Stored data entries:
══════
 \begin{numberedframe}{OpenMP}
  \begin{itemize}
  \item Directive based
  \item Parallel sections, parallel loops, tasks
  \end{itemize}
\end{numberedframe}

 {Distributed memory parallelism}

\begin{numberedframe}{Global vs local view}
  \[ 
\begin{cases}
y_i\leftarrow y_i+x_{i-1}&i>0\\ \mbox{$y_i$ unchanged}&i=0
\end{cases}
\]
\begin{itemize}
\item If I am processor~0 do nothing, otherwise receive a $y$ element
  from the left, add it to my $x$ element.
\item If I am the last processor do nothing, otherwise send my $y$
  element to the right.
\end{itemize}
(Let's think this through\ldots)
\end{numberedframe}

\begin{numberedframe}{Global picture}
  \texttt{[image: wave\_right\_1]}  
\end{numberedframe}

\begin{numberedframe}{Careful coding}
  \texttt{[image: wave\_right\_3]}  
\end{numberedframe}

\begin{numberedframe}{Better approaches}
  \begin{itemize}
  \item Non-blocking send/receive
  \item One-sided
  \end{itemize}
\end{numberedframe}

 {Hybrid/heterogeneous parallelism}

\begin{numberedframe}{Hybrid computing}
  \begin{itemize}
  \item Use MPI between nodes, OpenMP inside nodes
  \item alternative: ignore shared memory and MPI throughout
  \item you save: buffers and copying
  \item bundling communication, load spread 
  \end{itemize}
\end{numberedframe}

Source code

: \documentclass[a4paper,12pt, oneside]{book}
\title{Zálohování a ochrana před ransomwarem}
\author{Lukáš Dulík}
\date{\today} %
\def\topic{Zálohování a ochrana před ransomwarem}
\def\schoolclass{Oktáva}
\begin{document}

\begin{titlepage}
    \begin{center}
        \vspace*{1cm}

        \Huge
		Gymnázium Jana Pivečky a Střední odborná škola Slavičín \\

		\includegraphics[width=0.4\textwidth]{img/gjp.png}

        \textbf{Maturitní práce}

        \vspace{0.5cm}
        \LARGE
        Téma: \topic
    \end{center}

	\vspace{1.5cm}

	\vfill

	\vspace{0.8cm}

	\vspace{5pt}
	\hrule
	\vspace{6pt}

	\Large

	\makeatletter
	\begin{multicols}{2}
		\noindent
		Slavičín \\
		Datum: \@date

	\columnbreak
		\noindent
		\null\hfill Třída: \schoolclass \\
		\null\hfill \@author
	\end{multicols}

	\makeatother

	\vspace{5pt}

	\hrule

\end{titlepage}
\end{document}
══════
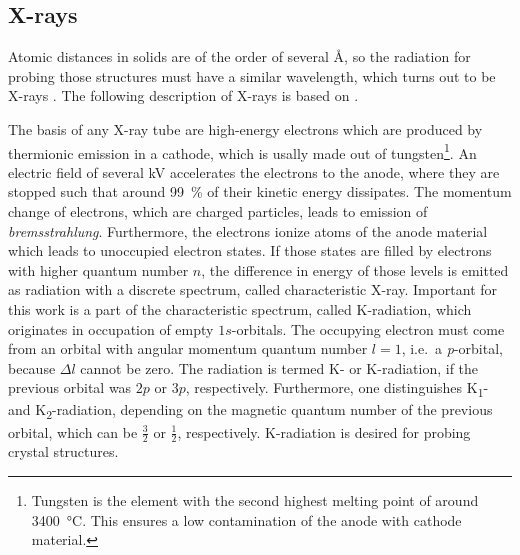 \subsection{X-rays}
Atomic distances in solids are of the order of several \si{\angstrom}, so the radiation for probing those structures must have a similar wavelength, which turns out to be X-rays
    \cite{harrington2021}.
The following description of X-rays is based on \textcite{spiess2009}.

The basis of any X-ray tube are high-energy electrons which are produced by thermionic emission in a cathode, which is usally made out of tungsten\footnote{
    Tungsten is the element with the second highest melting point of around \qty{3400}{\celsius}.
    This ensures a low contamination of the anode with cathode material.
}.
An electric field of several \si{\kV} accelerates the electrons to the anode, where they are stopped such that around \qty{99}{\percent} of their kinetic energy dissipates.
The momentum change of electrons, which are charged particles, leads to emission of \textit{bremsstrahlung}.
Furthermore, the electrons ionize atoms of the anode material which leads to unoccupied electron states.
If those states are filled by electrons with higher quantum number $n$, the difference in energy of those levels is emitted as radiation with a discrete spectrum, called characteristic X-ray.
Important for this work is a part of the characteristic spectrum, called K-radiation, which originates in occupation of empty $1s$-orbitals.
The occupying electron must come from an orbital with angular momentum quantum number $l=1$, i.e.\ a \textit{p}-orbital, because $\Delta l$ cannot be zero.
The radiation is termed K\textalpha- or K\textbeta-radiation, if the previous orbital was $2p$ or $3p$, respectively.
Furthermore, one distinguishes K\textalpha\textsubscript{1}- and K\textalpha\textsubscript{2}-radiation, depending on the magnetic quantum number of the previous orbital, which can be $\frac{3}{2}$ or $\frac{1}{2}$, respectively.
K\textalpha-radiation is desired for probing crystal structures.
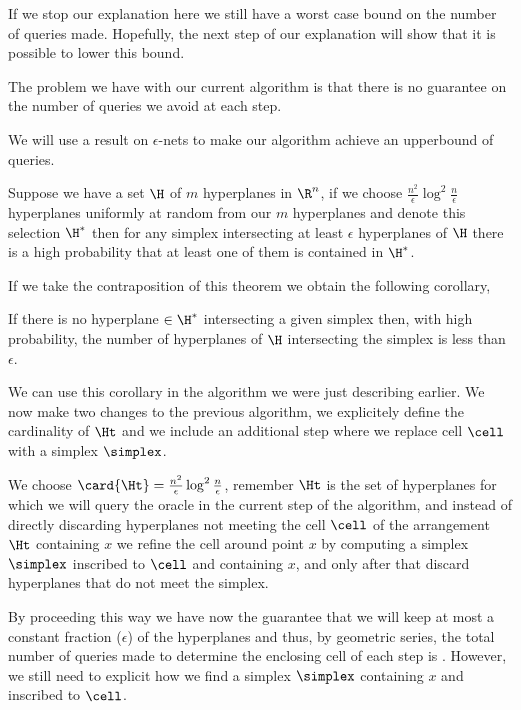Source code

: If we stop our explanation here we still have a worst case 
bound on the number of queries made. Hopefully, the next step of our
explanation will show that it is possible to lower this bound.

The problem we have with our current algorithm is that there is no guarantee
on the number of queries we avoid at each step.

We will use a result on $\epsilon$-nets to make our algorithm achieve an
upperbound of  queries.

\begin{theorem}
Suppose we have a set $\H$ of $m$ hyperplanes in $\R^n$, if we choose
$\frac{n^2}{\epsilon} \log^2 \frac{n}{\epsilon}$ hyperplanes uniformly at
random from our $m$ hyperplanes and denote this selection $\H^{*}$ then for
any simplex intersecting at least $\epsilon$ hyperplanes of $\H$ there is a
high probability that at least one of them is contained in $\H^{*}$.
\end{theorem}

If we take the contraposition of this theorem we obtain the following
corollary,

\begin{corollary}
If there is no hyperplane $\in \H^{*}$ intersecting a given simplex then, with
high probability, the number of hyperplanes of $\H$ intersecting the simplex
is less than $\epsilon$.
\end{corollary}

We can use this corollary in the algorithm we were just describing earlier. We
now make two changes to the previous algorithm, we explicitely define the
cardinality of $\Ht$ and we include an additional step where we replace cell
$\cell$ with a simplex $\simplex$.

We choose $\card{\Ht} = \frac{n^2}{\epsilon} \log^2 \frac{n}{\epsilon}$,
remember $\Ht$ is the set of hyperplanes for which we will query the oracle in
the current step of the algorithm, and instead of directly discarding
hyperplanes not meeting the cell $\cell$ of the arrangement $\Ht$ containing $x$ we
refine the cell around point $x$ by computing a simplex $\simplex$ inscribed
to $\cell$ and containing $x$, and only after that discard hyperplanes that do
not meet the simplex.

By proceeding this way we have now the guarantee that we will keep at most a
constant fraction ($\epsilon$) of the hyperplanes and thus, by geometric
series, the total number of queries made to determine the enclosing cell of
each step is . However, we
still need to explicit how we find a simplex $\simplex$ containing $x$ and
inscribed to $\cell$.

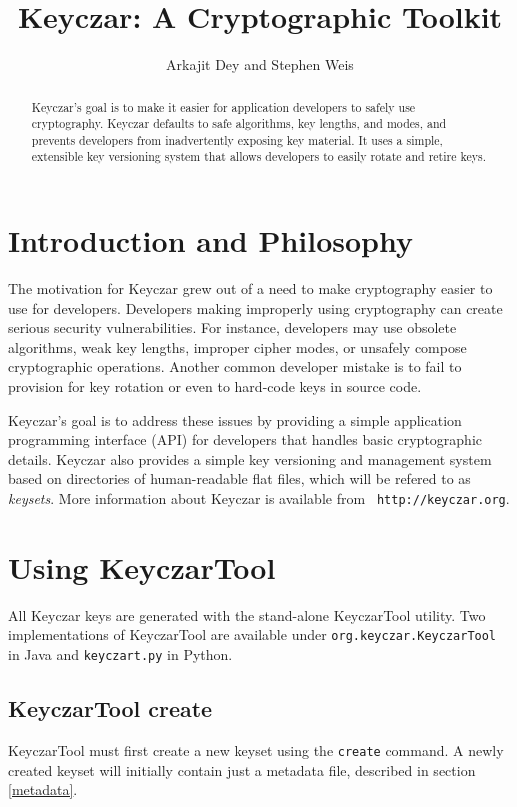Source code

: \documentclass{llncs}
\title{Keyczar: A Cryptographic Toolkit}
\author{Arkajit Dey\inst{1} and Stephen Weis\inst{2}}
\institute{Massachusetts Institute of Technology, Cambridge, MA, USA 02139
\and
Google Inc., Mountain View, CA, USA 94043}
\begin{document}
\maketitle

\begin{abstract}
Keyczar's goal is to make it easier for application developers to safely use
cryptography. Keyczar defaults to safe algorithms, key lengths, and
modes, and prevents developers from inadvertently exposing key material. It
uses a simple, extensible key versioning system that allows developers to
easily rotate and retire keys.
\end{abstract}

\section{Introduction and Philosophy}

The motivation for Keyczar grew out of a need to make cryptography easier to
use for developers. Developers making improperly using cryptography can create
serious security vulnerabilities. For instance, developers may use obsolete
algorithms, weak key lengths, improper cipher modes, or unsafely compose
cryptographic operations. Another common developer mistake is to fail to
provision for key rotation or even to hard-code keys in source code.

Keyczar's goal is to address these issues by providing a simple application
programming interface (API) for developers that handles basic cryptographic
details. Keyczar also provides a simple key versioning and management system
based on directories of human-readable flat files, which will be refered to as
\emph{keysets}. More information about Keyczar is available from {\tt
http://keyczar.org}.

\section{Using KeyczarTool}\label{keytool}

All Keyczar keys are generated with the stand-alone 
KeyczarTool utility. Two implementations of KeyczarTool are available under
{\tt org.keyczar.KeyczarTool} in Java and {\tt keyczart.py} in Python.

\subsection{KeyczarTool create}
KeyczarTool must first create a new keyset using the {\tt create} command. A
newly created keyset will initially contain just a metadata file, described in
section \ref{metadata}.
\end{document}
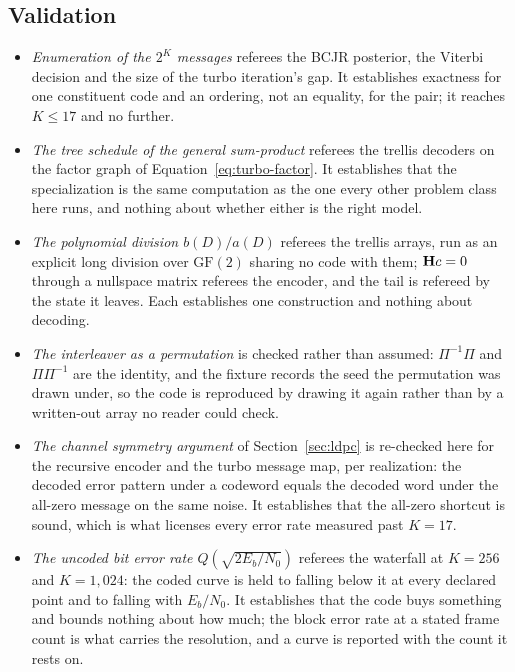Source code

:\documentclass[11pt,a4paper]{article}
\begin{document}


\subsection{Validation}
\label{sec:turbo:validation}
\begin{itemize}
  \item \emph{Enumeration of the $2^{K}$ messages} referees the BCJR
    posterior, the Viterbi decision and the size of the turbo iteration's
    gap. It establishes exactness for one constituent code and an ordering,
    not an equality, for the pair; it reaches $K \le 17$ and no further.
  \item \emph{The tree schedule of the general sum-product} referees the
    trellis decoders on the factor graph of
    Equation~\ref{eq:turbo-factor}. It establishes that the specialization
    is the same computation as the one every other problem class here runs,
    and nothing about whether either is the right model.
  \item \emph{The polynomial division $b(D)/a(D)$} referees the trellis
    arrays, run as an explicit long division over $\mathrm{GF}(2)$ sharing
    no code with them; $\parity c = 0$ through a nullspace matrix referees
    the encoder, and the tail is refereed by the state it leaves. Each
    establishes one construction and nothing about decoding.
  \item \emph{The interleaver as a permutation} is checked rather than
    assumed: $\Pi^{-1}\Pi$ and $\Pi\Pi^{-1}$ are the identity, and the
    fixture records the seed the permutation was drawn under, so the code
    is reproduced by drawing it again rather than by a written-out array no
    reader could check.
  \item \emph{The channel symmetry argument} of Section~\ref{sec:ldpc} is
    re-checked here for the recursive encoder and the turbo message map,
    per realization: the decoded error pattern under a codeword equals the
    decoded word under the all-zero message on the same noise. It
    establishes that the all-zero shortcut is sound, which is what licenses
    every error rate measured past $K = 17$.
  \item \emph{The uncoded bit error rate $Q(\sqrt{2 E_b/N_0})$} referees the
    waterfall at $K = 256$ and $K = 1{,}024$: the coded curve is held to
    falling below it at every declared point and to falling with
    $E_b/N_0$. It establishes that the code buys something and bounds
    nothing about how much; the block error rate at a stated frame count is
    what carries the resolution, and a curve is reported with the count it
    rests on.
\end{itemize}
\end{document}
══════
— INSTRUCTIONS TO FOLLOW —
Line count for the word "intersecting": tally the lines of the records above that hold it and give only that figure.

— ANSWER TO THIS TASK —
3